The real value of the work is not its aesthetic qualities, but that it was made by one of the great artists of the 20th century. It forms a direct link to the artist. People are buying the story, not just the painting. And there’s nothing wrong with that, even if $17mill seems like a hefty price tag.

By: ErnieD Sun, 04 Dec 2011 17:13:10 +0000 Welcome to the unregulated free market Mr. Lagrange.

My understanding of one of the basic tenets is that people will not do irrational things that could cause their own demise. However, it seems that we are seeing a distinct pattern over the past decade where individuals and organizations appear to be very willing to create fraudulent (if not legally, certainly morally)things for sale, such as forged paintings, MBSs, CDSs etc. that cannot possibly work out in the long run for them.

So, just another example of people finding a sucker to buy something that has little value in order to achieve a short-term gain while risking their reputation, frfeedom, and future earnings

By: JKLFA Sun, 04 Dec 2011 07:52:16 +0000 It is unlikely and frankly highly doubtful 17 paintings of the caliber sold would have no provenance; no history, etc. Even the most private Collectors are usually able to provide documentation/substantiation that can be verified.

The $17 million Jackson Pollock sold by Knoedler was not only unknown to Pollock experts, but also not included in the Catalogue Raisonne.
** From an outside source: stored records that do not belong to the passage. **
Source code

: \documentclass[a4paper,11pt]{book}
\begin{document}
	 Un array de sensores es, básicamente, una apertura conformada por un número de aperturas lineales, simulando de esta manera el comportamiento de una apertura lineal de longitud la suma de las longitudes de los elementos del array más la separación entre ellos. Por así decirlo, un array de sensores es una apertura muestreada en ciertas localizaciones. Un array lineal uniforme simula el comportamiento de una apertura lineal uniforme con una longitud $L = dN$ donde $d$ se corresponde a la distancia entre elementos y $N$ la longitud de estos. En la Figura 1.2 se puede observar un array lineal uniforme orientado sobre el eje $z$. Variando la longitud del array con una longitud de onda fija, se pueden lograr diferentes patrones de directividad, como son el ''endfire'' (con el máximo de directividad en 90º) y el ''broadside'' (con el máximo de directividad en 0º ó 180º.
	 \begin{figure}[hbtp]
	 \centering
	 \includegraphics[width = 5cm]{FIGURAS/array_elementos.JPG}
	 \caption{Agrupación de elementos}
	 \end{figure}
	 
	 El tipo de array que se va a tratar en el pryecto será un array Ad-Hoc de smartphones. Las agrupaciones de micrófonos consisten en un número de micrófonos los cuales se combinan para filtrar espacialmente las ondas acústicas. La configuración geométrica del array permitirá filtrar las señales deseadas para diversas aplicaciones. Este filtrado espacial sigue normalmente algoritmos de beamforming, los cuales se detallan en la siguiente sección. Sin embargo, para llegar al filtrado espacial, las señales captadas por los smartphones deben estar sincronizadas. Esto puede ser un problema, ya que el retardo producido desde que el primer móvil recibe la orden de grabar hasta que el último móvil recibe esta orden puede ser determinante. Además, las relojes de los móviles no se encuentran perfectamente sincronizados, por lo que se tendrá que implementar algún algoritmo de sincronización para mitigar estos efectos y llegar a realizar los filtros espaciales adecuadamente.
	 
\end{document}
Further, Knoedler had tried to sell the painting unsuccessfully for at least seven years before it was sold to Pierre Lagrange.

Since we now know the paint used did not exist during Pollock’s lifetime, its posthumous creation explains why there is an absence of Museum exhibitions, Gallery labels and Invoice records – there weren’t any.
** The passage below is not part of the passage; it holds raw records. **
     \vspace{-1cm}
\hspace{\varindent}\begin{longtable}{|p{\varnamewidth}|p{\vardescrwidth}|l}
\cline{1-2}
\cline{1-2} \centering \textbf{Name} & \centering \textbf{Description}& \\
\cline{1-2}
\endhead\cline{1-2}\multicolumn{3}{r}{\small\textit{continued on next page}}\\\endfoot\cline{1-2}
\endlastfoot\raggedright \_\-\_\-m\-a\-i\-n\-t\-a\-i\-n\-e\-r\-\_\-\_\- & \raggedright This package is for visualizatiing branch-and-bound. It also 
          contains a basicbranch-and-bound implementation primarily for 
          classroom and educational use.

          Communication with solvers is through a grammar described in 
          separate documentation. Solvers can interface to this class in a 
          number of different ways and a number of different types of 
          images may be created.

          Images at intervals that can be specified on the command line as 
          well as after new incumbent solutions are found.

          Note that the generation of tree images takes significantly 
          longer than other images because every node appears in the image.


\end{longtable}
Savvy Art Buyers would have required additional due diligence before buying a $17 million Pollock painting with zero history as well as a group of Motherwell Paintings, also mysteriously never shown and without credible history.

It is disturbing the Daedalus Foundation was so misled by Julian Weisman, so much so that the majority of its multi-million dollar revenue is now earmarked to hefty Foundation salaries & legal fees..
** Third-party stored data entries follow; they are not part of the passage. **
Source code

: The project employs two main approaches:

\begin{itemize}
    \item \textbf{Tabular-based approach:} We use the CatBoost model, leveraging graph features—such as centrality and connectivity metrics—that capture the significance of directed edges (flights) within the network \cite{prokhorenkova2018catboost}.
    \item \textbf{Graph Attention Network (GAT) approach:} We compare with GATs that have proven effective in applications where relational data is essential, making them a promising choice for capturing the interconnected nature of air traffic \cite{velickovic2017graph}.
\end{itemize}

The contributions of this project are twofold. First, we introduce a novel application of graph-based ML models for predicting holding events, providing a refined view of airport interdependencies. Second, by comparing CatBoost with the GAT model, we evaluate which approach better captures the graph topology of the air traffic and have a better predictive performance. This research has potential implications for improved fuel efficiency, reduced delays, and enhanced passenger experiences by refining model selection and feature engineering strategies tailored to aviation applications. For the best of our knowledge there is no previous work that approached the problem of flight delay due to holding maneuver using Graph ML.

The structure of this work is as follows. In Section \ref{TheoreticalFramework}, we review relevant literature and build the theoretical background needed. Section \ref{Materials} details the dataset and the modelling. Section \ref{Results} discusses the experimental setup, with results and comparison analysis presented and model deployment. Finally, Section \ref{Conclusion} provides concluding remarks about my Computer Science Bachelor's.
Art Dealers only have one Reputation and clearly the FBI Investigation will cause permanent damage while also providing a wake-up call to anyone who wants to buys a major Post War and or Contemporary Artwork with thin/no provenance.

By: Chris08 Sun, 04 Dec 2011 07:11:47 +0000 It is probably wiser to buy expensive paintings from Sotheby’s or Christie’s who won’t go “out of business” suddenly and who have more reason to be very careful about claims of provenance.

By: wah718 Sun, 04 Dec 2011 02:37:00 +0000 In the case of Freedman isn’t it just as likely, possibly more likely, that she bought her painting (and for how much?) precisely so she could sell more of the fake paintings ?

“I myself have bought 3 paintings” is a pretty good sales pitch also.

By: Fuddleducker Sun, 04 Dec 2011 02:32:26 +0000 Sounds like a job for the ratings agencies.

By: mfw13 Sun, 04 Dec 2011 02:17:36 +0000 The problem with most art produced after WWII is that often it by definition does not have a long provenance, since it is not very old.

After all, isn’t it entirely plausible that early in their career, before they became famous and their work valuable, an artist might give some works to a friend or relative, where they might sit in an attic/basement/private collection until the collector’s death?

When you are talking about works produced in the 50’s and 60’s, it’s entirely plausible that they may never have been seen by the public until the first time they are sold, which means that they, for entirely rational and logical reasons, have no provenance.

By: TSTS Sat, 03 Dec 2011 19:07:44 +0000 “Knoedler, the 164-year-old Upper East Side institution, closed abruptly on Wednesday in large part to protect itself against a $17 million lawsuit from Pierre Lagrange.”

Just curious: how does closing the gallery protect it? Or you actually mean it protects the people behind it and their personal fortunes? Or it allowed the principals to pull out all the funds?